All that is needed is the first stretch of the listing below, repeated exactly and ending with the line that contains "- **分布式服务发现算法**：基于泛洪的分布式设备发现". Pictures are to be left out.

_Records for the task_
++++

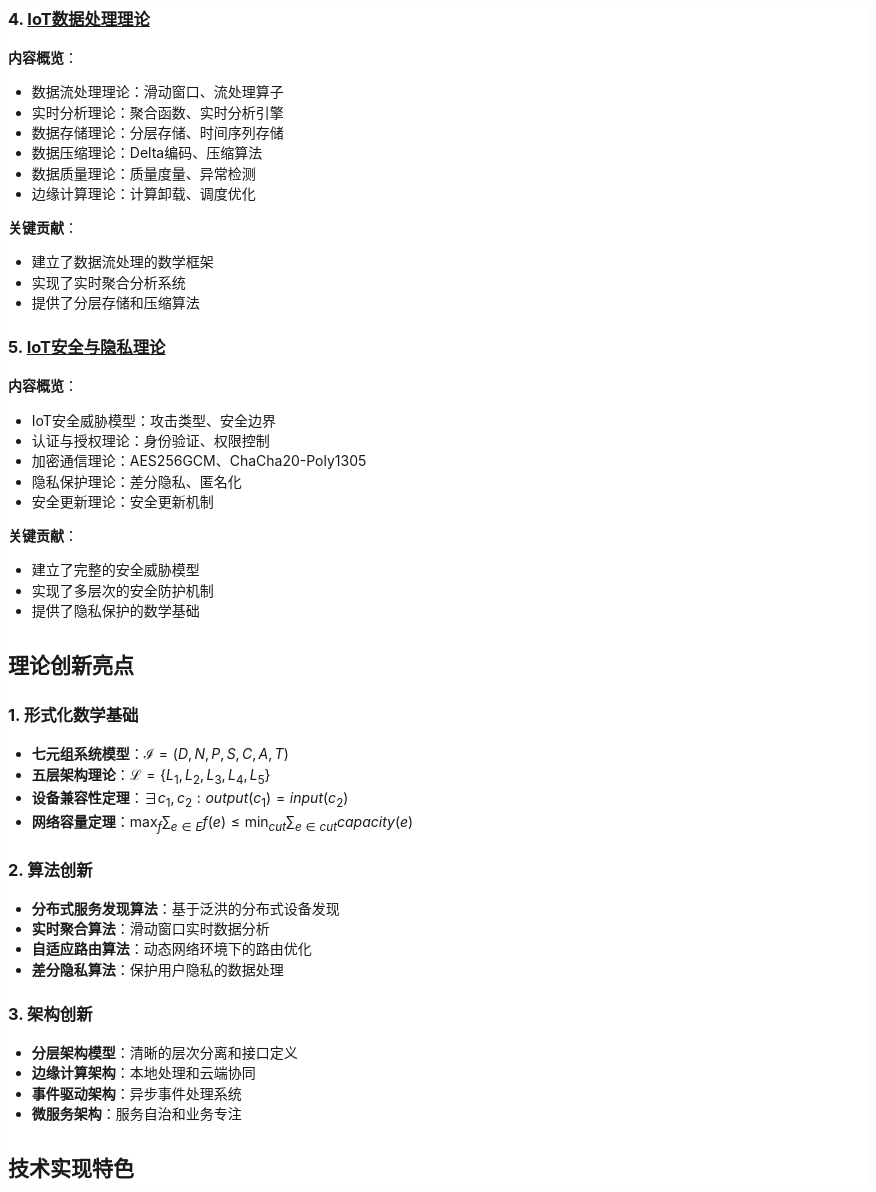 ### 4. [IoT数据处理理论](./04_IoT_Data_Processing.md)

**内容概览**：
- 数据流处理理论：滑动窗口、流处理算子
- 实时分析理论：聚合函数、实时分析引擎
- 数据存储理论：分层存储、时间序列存储
- 数据压缩理论：Delta编码、压缩算法
- 数据质量理论：质量度量、异常检测
- 边缘计算理论：计算卸载、调度优化

**关键贡献**：
- 建立了数据流处理的数学框架
- 实现了实时聚合分析系统
- 提供了分层存储和压缩算法

### 5. [IoT安全与隐私理论](./05_IoT_Security_Privacy.md)

**内容概览**：
- IoT安全威胁模型：攻击类型、安全边界
- 认证与授权理论：身份验证、权限控制
- 加密通信理论：AES256GCM、ChaCha20-Poly1305
- 隐私保护理论：差分隐私、匿名化
- 安全更新理论：安全更新机制

**关键贡献**：
- 建立了完整的安全威胁模型
- 实现了多层次的安全防护机制
- 提供了隐私保护的数学基础

## 理论创新亮点

### 1. 形式化数学基础
- **七元组系统模型**：$\mathcal{I} = (D, N, P, S, C, A, T)$
- **五层架构理论**：$\mathcal{L} = \{L_1, L_2, L_3, L_4, L_5\}$
- **设备兼容性定理**：$\exists c_1, c_2: output(c_1) = input(c_2)$
- **网络容量定理**：$\max_{f} \sum_{e \in E} f(e) \leq \min_{cut} \sum_{e \in cut} capacity(e)$

### 2. 算法创新
- **分布式服务发现算法**：基于泛洪的分布式设备发现
- **实时聚合算法**：滑动窗口实时数据分析
- **自适应路由算法**：动态网络环境下的路由优化
- **差分隐私算法**：保护用户隐私的数据处理

### 3. 架构创新
- **分层架构模型**：清晰的层次分离和接口定义
- **边缘计算架构**：本地处理和云端协同
- **事件驱动架构**：异步事件处理系统
- **微服务架构**：服务自治和业务专注

## 技术实现特色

++++

_Reply to the task_
 ### 4. [IoT数据处理理论](./04_IoT_Data_Processing.md)

**内容概览**：
- 数据流处理理论：滑动窗口、流处理算子
- 实时分析理论：聚合函数、实时分析引擎
- 数据存储理论：分层存储、时间序列存储
- 数据压缩理论：Delta编码、压缩算法
- 数据质量理论：质量度量、异常检测
- 边缘计算理论：计算卸载、调度优化

**关键贡献**：
- 建立了数据流处理的数学框架
- 实现了实时聚合分析系统
- 提供了分层存储和压缩算法

### 5. [IoT安全与隐私理论](./05_IoT_Security_Privacy.md)

**内容概览**：
- IoT安全威胁模型：攻击类型、安全边界
- 认证与授权理论：身份验证、权限控制
- 加密通信理论：AES256GCM、ChaCha20-Poly1305
- 隐私保护理论：差分隐私、匿名化
- 安全更新理论：安全更新机制

**关键贡献**：
- 建立了完整的安全威胁模型
- 实现了多层次的安全防护机制
- 提供了隐私保护的数学基础

## 理论创新亮点

### 1. 形式化数学基础
- **七元组系统模型**：$\mathcal{I} = (D, N, P, S, C, A, T)$
- **五层架构理论**：$\mathcal{L} = \{L_1, L_2, L_3, L_4, L_5\}$
- **设备兼容性定理**：$\exists c_1, c_2: output(c_1) = input(c_2)$
- **网络容量定理**：$\max_{f} \sum_{e \in E} f(e) \leq \min_{cut} \sum_{e \in cut} capacity(e)$

### 2. 算法创新
- **分布式服务发现算法**：基于泛洪的分布式设备发现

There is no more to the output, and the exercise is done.